OK, it was a dug-out cottage, dug say five feet into the ground so that the lower walls were dirt. The dirt was then plastered and whitewashed. Vinyl flooring sheet was layed down with oval rugs on top. There were short white stud walls with windows close to the ground level, so they’d be about shoulder level for adults. Red and black painted trim. An A-framed style roof overhead, open ceiling, pretty low, 7-8 feet to lower white 2×4 trusses. It had a clapboard exterior in a kind of 1930’s style.

The dug-out aspect resulted in rounded corners and edges. This seemed pretty darn cool and cozy.

Everything was smaller and closer-in than in modern construction, with more nooks and levels and ‘stashing zones.’

It had belonged to an old lady who died. It was just as she left it: worn out, tiny, lots of nooks and crannies full of this’n’that, little closets one foot wide, a 2’x3′ bathroom with accordian door. The main area was a long, narrow slot, maybe 12 feet by 8 feet wide, with the living done at one end, kitchen with table and oilcloth at the other end by the closets, bathroom and doorwell. Several easychairs were facing each other at the living end, with maybe a couple feet between the legs of people sitting, with little lamps on stands and wire magazine racks, and a wood stove at the very end.

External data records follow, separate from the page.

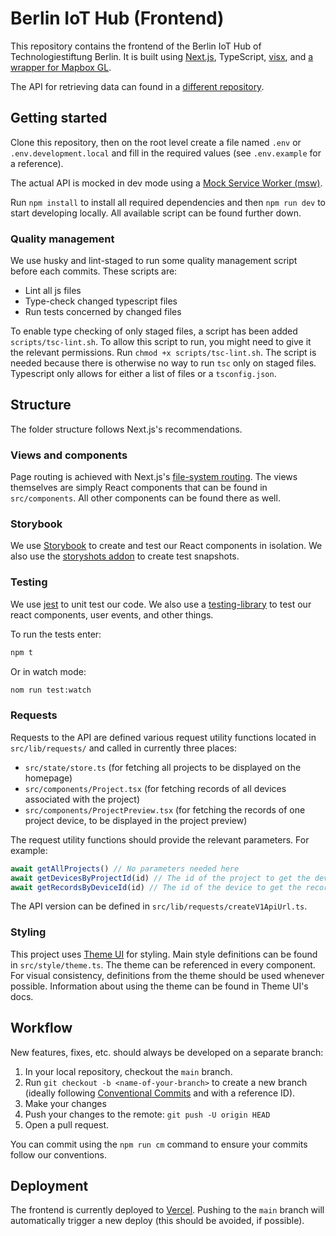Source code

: # Berlin IoT Hub (Frontend)

This repository contains the frontend of the Berlin IoT Hub of Technologiestiftung Berlin. It is built using [Next.js](https://nextjs.org/), TypeScript, [visx](https://airbnb.io/visx/), and [a wrapper for Mapbox GL](https://visgl.github.io/react-map-gl/).

The API for retrieving data can found in a [different repository](https://github.com/technologiestiftung/berlin-datahub-api).

## Getting started

Clone this repository, then on the root level create a file named `.env` or `.env.development.local` and fill in the required values (see `.env.example` for a reference).

The actual API is mocked in dev mode using a [Mock Service Worker (msw)](https://mswjs.io/).

Run `npm install` to install all required dependencies and then `npm run dev` to start developing locally. All available script can be found further down.

### Quality management

We use husky and lint-staged to run some quality management script before each commits. These scripts are:
- Lint all js files
- Type-check changed typescript files
- Run tests concerned by changed files

To enable type checking of only staged files, a script has been added `scripts/tsc-lint.sh`. To allow this script to run, you might need to give it the relevant permissions. Run `chmod +x scripts/tsc-lint.sh`. The script is needed because there is otherwise no way to run `tsc` only on staged files. Typescript only allows for either a list of files or a `tsconfig.json`. 

## Structure

The folder structure follows Next.js's recommendations.

### Views and components

Page routing is achieved with Next.js's [file-system routing](https://nextjs.org/docs/routing/introduction). The views themselves are simply React components that can be found in `src/components`. All other components can be found there as well.

### Storybook

We use [Storybook](https://storybook.js.org/) to create and test our React components in isolation.
We also use the [storyshots addon](https://storybook.js.org/docs/react/workflows/snapshot-testing#gatsby-focus-wrapper) to create test snapshots.

### Testing

We use [jest](https://jestjs.io/) to unit test our code. We also use a [testing-library](https://testing-library.com/) to test our react components, user events, and other things.

To run the tests enter:
```sh
npm t
```

Or in watch mode:
```sh
nom run test:watch
```

### Requests

Requests to the API are defined various request utility functions located in `src/lib/requests/` and called in currently three places:

- `src/state/store.ts` (for fetching all projects to be displayed on the homepage)
- `src/components/Project.tsx` (for fetching records of all devices associated with the project)
- `src/components/ProjectPreview.tsx` (for fetching the records of one project device, to be displayed in the project preview)

The request utility functions should provide the relevant parameters. For example:

```js
await getAllProjects() // No parameters needed here
await getDevicesByProjectId(id) // The id of the project to get the devices from
await getRecordsByDeviceId(id) // The id of the device to get the records from
```

The API version can be defined in `src/lib/requests/createV1ApiUrl.ts`.

### Styling

This project uses [Theme UI](https://theme-ui.com/home) for styling. Main style definitions can be found in `src/style/theme.ts`. The theme can be referenced in every component. For visual consistency, definitions from the theme should be used whenever possible. Information about using the theme can be found in Theme UI's docs.

## Workflow

New features, fixes, etc. should always be developed on a separate branch:

1. In your local repository, checkout the `main` branch.
2. Run `git checkout -b <name-of-your-branch>` to create a new branch (ideally following [Conventional Commits](https://www.conventionalcommits.org/en/v1.0.0/) and with a reference ID).
3. Make your changes
4. Push your changes to the remote: `git push -U origin HEAD`
5. Open a pull request.

You can commit using the `npm run cm` command to ensure your commits follow our conventions.

## Deployment

The frontend is currently deployed to [Vercel](https://vercel.com/). Pushing to the `main` branch will automatically trigger a new deploy (this should be avoided, if possible).

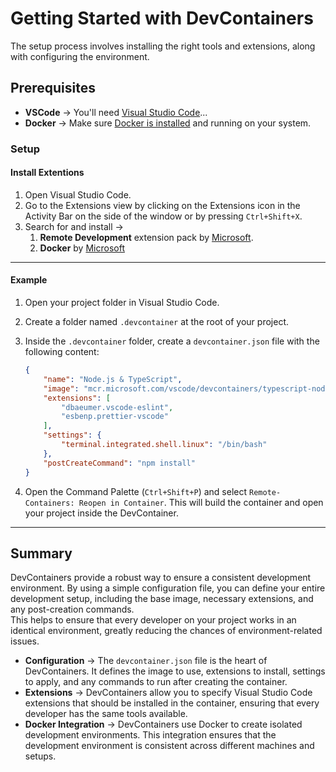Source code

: # Getting Started with DevContainers

The setup process involves installing the right tools and extensions, along with configuring the environment.

## Prerequisites

- **VSCode** -> You'll need [Visual Studio Code](https://code.visualstudio.com/Download)...
- **Docker** -> Make sure [Docker is installed](docker-setup) and running on your system.

### Setup

#### Install Extentions

1. Open Visual Studio Code.
1. Go to the Extensions view by clicking on the Extensions icon in the Activity Bar on the side of the window or by pressing `Ctrl+Shift+X`.
1. Search for and install ->
   1. **Remote Development** extension pack by [Microsoft](https://marketplace.visualstudio.com/items?itemName=ms-vscode-remote.vscode-remote-extensionpack).
   1. **Docker** by [Microsoft](https://marketplace.visualstudio.com/items?itemName=ms-azuretools.vscode-docker)

---

#### Example

1. Open your project folder in Visual Studio Code.
2. Create a folder named `.devcontainer` at the root of your project.
3. Inside the `.devcontainer` folder, create a `devcontainer.json` file with the following content:

    ```json
    {
        "name": "Node.js & TypeScript",
        "image": "mcr.microsoft.com/vscode/devcontainers/typescript-node:0-14",
        "extensions": [
            "dbaeumer.vscode-eslint",
            "esbenp.prettier-vscode"
        ],
        "settings": {
            "terminal.integrated.shell.linux": "/bin/bash"
        },
        "postCreateCommand": "npm install"
    }
    ```

4. Open the Command Palette (`Ctrl+Shift+P`) and select `Remote-Containers: Reopen in Container`. This will build the container and open your project inside the DevContainer.

---

## Summary

DevContainers provide a robust way to ensure a consistent development environment. By using a simple configuration file, you can define your entire development setup, including the base image, necessary extensions, and any post-creation commands.  
This helps to ensure that every developer on your project works in an identical environment, greatly reducing the chances of environment-related issues.

- **Configuration** -> The `devcontainer.json` file is the heart of DevContainers. It defines the image to use, extensions to install, settings to apply, and any commands to run after creating the container.
- **Extensions** -> DevContainers allow you to specify Visual Studio Code extensions that should be installed in the container, ensuring that every developer has the same tools available.
- **Docker Integration** -> DevContainers use Docker to create isolated development environments. This integration ensures that the development environment is consistent across different machines and setups.
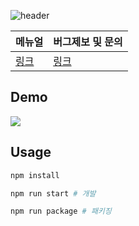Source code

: ![header](https://capsule-render.vercel.app/api?type=rect&height=100&color=gradient&text=BOJ%20IDE&fontAlign=25&fontAlignY=57&descAlignY=52&descAlign=55&fontSize=65)

|메뉴얼|버그제보 및 문의|
|-|-|
|[링크](https://boj-ide.gitbook.io/boj-ide-docs)|[링크](https://github.com/junghyunbak/boj-ide/issues)|

## Demo

<img src="https://github.com/user-attachments/assets/21c1ddf5-6110-4ce8-82c7-020592fb7a88"/>

## Usage

```bash
npm install

npm run start # 개발

npm run package # 패키징
```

While our friends were hanging out chatting I found a little curtain which opened to a narrow shoulder-height whitewashed trench about 2 feet wide leading to another room-area which had a couple stoves in it and lots of shelves and curtained-off areas and a sleeping area up shoulder-high in a corner with an old mattress and storage underneath. It was kind of an indoor-outdoor area with an overhanging roof over it all but open on a couple sides to the elements above the shoulder-high dug-out whitewashed area. I thought, Hey they must’ve done a lot of canning in here. We didn’t really know how big the place was that we bought or how much land we had bought. I looked out and saw a couple old one-bed travel trailers. There was another white shack 100 feet from ours. And an old white wooden one-car garage. And a couple tattered, flattened plastic-sheet greenhouses about 8×15 feet in size. A little trench led to the greenhouse area. Another trench led to yet another room—only this time a little boy was in there! I figured he must be a neighbor boy. He was fiddling with the knobs of more stoves. The boy was a little simple. A trench led to yet another room, only this one looked lived-in! Similar but tidy and newer. Then I saw some people. It was the neighbor’s house! I said Hi and they said Oh hi, make yourself at home, yeah, there was an understanding arrangement between the houses. I wondered what that meant but then I realized that we owned both houses. They were the old lady’s family and when her estate sold everything that meant the whole shebang. It seemed fine to me to share this labyrinth of cozy, shacky rooms with these people who were still busy hunting, fishing and canning veggies to get by.

NOTE: I posted this to my OYB mail-list and someone said it wouldn’t work because of wall cave-in and groundwater. That brought a reply from a guy who grew up on the Plains who said, Hey! And that it was like a Soddie Dugout that he grew up in. So if you have a big roof overhand and low water table, it really might work! –Dreams ain’t bad architects after all!